Your instructions: Give back every record below in full and exactly, but without a single image.

(Stored entries)
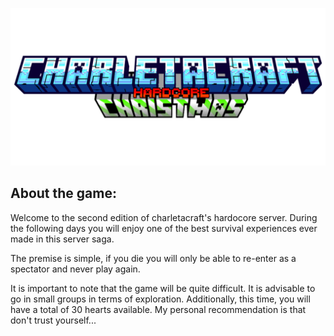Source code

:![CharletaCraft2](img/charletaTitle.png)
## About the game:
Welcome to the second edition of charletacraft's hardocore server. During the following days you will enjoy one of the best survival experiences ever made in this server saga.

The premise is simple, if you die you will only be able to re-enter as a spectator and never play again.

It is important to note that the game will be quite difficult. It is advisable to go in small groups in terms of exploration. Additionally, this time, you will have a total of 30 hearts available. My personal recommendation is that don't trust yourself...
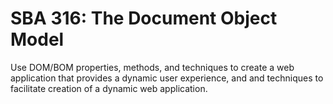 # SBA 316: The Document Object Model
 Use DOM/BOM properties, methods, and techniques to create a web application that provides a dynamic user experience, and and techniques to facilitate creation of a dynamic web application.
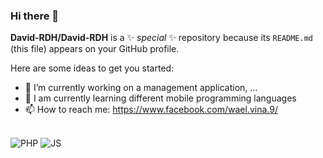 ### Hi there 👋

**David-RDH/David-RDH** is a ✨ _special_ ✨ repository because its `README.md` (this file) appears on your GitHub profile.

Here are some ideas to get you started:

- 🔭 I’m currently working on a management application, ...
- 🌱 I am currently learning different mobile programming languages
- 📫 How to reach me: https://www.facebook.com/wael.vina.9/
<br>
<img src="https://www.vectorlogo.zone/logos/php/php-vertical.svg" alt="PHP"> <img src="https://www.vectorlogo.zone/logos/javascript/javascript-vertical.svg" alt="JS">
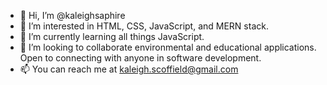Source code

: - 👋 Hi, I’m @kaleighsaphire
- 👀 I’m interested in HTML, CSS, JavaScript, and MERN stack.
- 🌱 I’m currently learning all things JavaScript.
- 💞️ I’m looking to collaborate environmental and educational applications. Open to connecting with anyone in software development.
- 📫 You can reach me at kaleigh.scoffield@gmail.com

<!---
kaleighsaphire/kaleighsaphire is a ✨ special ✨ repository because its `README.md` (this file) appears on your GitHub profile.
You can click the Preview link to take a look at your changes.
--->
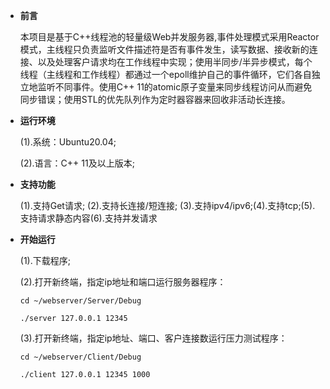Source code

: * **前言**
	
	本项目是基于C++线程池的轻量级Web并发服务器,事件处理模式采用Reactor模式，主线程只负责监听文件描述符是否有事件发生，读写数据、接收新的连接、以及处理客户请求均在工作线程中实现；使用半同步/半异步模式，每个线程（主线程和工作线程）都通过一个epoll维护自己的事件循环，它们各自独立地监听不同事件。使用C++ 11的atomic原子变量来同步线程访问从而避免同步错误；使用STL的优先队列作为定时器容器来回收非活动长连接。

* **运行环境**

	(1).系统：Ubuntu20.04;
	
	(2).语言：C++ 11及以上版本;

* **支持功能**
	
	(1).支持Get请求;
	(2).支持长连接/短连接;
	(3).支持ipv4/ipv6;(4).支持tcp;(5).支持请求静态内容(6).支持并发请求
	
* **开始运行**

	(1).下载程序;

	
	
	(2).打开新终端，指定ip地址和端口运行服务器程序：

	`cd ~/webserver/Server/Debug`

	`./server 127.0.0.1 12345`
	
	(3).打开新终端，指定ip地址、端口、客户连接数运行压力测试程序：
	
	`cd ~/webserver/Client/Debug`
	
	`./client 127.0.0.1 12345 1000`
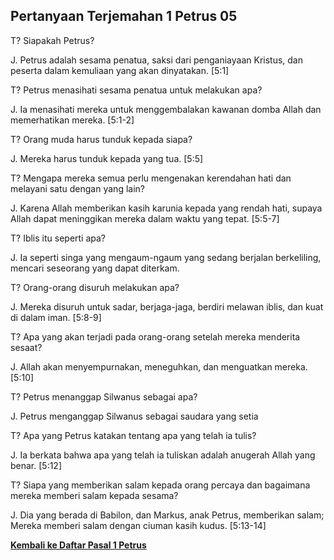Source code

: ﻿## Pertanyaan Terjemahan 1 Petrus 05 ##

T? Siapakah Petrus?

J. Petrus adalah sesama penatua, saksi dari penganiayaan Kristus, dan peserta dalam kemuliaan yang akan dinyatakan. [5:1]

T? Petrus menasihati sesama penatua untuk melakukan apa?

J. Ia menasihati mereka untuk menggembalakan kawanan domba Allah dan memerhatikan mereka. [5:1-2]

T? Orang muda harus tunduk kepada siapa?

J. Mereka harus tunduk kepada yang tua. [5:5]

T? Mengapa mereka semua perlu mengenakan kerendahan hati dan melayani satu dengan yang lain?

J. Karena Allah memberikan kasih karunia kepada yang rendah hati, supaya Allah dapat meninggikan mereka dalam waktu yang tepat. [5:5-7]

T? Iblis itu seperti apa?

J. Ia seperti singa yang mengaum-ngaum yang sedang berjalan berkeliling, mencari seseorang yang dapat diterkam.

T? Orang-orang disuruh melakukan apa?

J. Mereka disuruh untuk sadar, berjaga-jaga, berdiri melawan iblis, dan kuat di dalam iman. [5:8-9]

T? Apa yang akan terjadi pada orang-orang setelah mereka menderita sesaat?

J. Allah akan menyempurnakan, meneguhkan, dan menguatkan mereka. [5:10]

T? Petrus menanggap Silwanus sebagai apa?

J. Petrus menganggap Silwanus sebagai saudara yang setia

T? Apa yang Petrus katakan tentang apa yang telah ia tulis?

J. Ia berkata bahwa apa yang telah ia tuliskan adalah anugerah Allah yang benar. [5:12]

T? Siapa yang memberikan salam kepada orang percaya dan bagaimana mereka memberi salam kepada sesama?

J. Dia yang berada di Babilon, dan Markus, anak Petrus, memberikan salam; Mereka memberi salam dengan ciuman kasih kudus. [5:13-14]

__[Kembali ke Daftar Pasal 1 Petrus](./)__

Task output:
Source code

:![CharletaCraft2](img/charletaTitle.png)
## About the game:
Welcome to the second edition of charletacraft's hardocore server. During the following days you will enjoy one of the best survival experiences ever made in this server saga.

The premise is simple, if you die you will only be able to re-enter as a spectator and never play again.

It is important to note that the game will be quite difficult. It is advisable to go in small groups in terms of exploration. Additionally, this time, you will have a total of 30 hearts available. My personal recommendation is that don't trust yourself...
 # SBA 316: The Document Object Model
 Use DOM/BOM properties, methods, and techniques to create a web application that provides a dynamic user experience, and and techniques to facilitate creation of a dynamic web application.
 ### Hi there 👋

**David-RDH/David-RDH** is a ✨ _special_ ✨ repository because its `README.md` (this file) appears on your GitHub profile.

Here are some ideas to get you started:

- 🔭 I’m currently working on a management application, ...
- 🌱 I am currently learning different mobile programming languages
- 📫 How to reach me: https://www.facebook.com/wael.vina.9/
<br>
<img src="https://www.vectorlogo.zone/logos/php/php-vertical.svg" alt="PHP"> <img src="https://www.vectorlogo.zone/logos/javascript/javascript-vertical.svg" alt="JS">
Source code

: - 👋 Hi, I’m @kaleighsaphire
- 👀 I’m interested in HTML, CSS, JavaScript, and MERN stack.
- 🌱 I’m currently learning all things JavaScript.
- 💞️ I’m looking to collaborate environmental and educational applications. Open to connecting with anyone in software development.
- 📫 You can reach me at kaleigh.scoffield@gmail.com

<!---
kaleighsaphire/kaleighsaphire is a ✨ special ✨ repository because its `README.md` (this file) appears on your GitHub profile.
You can click the Preview link to take a look at your changes.
--->
Source code

: * **前言**
	
	本项目是基于C++线程池的轻量级Web并发服务器,事件处理模式采用Reactor模式，主线程只负责监听文件描述符是否有事件发生，读写数据、接收新的连接、以及处理客户请求均在工作线程中实现；使用半同步/半异步模式，每个线程（主线程和工作线程）都通过一个epoll维护自己的事件循环，它们各自独立地监听不同事件。使用C++ 11的atomic原子变量来同步线程访问从而避免同步错误；使用STL的优先队列作为定时器容器来回收非活动长连接。

* **运行环境**

	(1).系统：Ubuntu20.04;
	
	(2).语言：C++ 11及以上版本;

* **支持功能**
	
	(1).支持Get请求;
	(2).支持长连接/短连接;
	(3).支持ipv4/ipv6;(4).支持tcp;(5).支持请求静态内容(6).支持并发请求
	
* **开始运行**

	(1).下载程序;

	
	
	(2).打开新终端，指定ip地址和端口运行服务器程序：

	`cd ~/webserver/Server/Debug`

	`./server 127.0.0.1 12345`
	
	(3).打开新终端，指定ip地址、端口、客户连接数运行压力测试程序：
	
	`cd ~/webserver/Client/Debug`
	
	`./client 127.0.0.1 12345 1000`
Source code

: ﻿## Pertanyaan Terjemahan 1 Petrus 05 ##

T? Siapakah Petrus?

J. Petrus adalah sesama penatua, saksi dari penganiayaan Kristus, dan peserta dalam kemuliaan yang akan dinyatakan. [5:1]

T? Petrus menasihati sesama penatua untuk melakukan apa?

J. Ia menasihati mereka untuk menggembalakan kawanan domba Allah dan memerhatikan mereka. [5:1-2]

T? Orang muda harus tunduk kepada siapa?

J. Mereka harus tunduk kepada yang tua. [5:5]

T? Mengapa mereka semua perlu mengenakan kerendahan hati dan melayani satu dengan yang lain?

J. Karena Allah memberikan kasih karunia kepada yang rendah hati, supaya Allah dapat meninggikan mereka dalam waktu yang tepat. [5:5-7]

T? Iblis itu seperti apa?

J. Ia seperti singa yang mengaum-ngaum yang sedang berjalan berkeliling, mencari seseorang yang dapat diterkam.

T? Orang-orang disuruh melakukan apa?

J. Mereka disuruh untuk sadar, berjaga-jaga, berdiri melawan iblis, dan kuat di dalam iman. [5:8-9]

T? Apa yang akan terjadi pada orang-orang setelah mereka menderita sesaat?

J. Allah akan menyempurnakan, meneguhkan, dan menguatkan mereka. [5:10]

T? Petrus menanggap Silwanus sebagai apa?

J. Petrus menganggap Silwanus sebagai saudara yang setia

T? Apa yang Petrus katakan tentang apa yang telah ia tulis?

J. Ia berkata bahwa apa yang telah ia tuliskan adalah anugerah Allah yang benar. [5:12]

T? Siapa yang memberikan salam kepada orang percaya dan bagaimana mereka memberi salam kepada sesama?

J. Dia yang berada di Babilon, dan Markus, anak Petrus, memberikan salam; Mereka memberi salam dengan ciuman kasih kudus. [5:13-14]

__[Kembali ke Daftar Pasal 1 Petrus](./)__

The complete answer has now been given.